The Best Way for a Programming Language to Do Variables (so far): The ML Way

Max Heiber
6 min readMar 19, 2023
scope

The design space for variables in programming languages is large, but so far (afaik) only one good solution has been found, and many bad solutions. I’ll try to make this post somewhat objective by giving reasonable criteria for how variables should work and showing how the bad choices are bad.

It’s hopefully uncontroversial that a programming language’s variable design should be:

  • Safe. That is, avoid footguns.
  • Predictable. That is, avoid confusion.

A variable design needs to answer at least the following questions:

  • (A). What kinds of shadowing to allow
  • (B). Whether to allow reassignment
  • (C). Whether to distinguish declaration from use

I’ll go through A-through-C and then summarize. The TLDR is that the way OCaml and similar languages do it is the best that’s been discovered so far.

A: What kinds of shadowing to allow

Shadowing is when a new variable is introduced s.t. a previous variable with the same name is no longer visible. Here are two examples of shadowing:

// javascript
let x = true;
function foo() {
let x = 3;
// the first `x` is not accessible here
}
foo();
console.log(x) // true
(* ocaml *)
let () =
let x = true in
let x = 3 in
(* the first `x` is not accessible here *)
x

It’s rare to find a language with variables that doesn’t allow some form of shadowing. Where languages differ is where shadowing is allowed.

If we port the OCaml example to JavaScript, we get an error:

// javascript
let x = true;
let x = 3; // SyntaxError: redeclaration of let x

Not allowing shadowing everywhere is less safe than allowing shadowing. The problem comes up the most when doing “functional updates”, which can produce a lot of intermediate variables. It’s common to see Erlang code like this:

% erlang
example() ->
State1 = init(),
State2 = foo(State1),
State3 = bar(State2),
io:format("State3 is ~s~n", State3),
State2. % implicit return. The author probably meant to return `State2`

It’s quite easy to accidentally reference the wrong State. I've seen this kind of bug in both Erlang and Scala.

Shadowing improves safety because variables you no longer care about become inaccessible, so there is no danger of accidentally using them. Here’s the example directly ported to OCaml:

(* ocaml, but not very idiomatic *)
let example () =
let state = State.init () in
let state = foo state in
let state = bar state in
Printf.printf "state is %s\n" (State.show state);
state

Allowing shadowing everywhere seems to be better w.r.t. safety.
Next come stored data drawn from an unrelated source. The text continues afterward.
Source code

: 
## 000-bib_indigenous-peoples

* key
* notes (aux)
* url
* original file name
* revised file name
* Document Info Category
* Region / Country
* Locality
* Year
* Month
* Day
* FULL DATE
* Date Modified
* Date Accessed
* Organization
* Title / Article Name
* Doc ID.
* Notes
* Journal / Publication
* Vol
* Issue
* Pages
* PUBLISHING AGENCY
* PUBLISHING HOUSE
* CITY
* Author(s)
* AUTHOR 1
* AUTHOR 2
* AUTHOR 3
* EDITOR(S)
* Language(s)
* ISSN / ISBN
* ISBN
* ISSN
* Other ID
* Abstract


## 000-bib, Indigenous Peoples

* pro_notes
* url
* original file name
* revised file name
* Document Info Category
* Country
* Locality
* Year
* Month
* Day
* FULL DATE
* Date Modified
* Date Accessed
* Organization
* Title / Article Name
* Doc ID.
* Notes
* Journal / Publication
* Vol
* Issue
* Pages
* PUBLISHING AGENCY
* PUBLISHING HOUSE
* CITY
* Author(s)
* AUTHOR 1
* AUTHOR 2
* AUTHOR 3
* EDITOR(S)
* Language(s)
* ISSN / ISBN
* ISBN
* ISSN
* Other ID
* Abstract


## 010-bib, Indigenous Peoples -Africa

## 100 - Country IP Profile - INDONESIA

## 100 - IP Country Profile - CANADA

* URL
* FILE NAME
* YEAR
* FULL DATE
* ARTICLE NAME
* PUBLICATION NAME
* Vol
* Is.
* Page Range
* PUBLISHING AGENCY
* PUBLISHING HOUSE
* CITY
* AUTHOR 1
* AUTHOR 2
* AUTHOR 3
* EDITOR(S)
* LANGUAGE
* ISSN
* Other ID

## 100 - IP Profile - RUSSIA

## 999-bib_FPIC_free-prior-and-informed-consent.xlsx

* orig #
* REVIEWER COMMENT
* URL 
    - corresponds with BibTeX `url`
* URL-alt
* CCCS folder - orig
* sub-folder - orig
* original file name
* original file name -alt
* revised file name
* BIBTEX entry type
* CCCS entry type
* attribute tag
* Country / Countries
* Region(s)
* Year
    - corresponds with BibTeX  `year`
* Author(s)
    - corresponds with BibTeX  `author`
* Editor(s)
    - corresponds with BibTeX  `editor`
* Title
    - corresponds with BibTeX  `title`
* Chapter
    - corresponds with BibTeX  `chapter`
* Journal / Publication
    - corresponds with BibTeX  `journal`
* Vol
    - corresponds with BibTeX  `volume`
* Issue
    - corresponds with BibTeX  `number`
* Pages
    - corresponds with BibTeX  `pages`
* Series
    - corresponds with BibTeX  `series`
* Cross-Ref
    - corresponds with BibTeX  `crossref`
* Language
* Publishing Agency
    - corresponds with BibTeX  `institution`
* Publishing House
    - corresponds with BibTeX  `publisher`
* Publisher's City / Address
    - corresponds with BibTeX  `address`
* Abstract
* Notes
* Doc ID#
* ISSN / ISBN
B: Whether to allow reassignment

In some languages reassignment looks a lot like shadowing, so first I’ll illustrate the difference.

Here the x in the loop is distinct from the x outside the loop. This is shadowing:

// javascript
let x = 1;
for (const i of [1, 2, 3]) {
let x = 20 + i;
}
console.log(x); // 1

Here the the loop reassigns to the x that is outside the loop. This is reassignment:

// javascript
let x = 1;
for (const i of [1, 2, 3]) {
x = 20 + i;
}
console.log(x); // 23

Reassignment is subtle. It’s mutation of a mapping of names to values. Misunderstanding reassignment is surprisingly common:

If a language already has mutable values, it doesn’t need to also have mutable mappings of names to values within scopes. One concept is enough, and a lot less confusing. Here are the two JS examples above, ported to OCaml:

(* ocaml: shadowing *)
let () =
let x = 1 in
for i = 1 to 3 do
let x = 20 + i in
let _ = x in (* avoid unused variable warning *)
()
done;
print_int x (* prints 1 *)

Compared with the JS version of the shadowing example, it’s much more obvious what’s happening in the OCaml, since there is no reassignment.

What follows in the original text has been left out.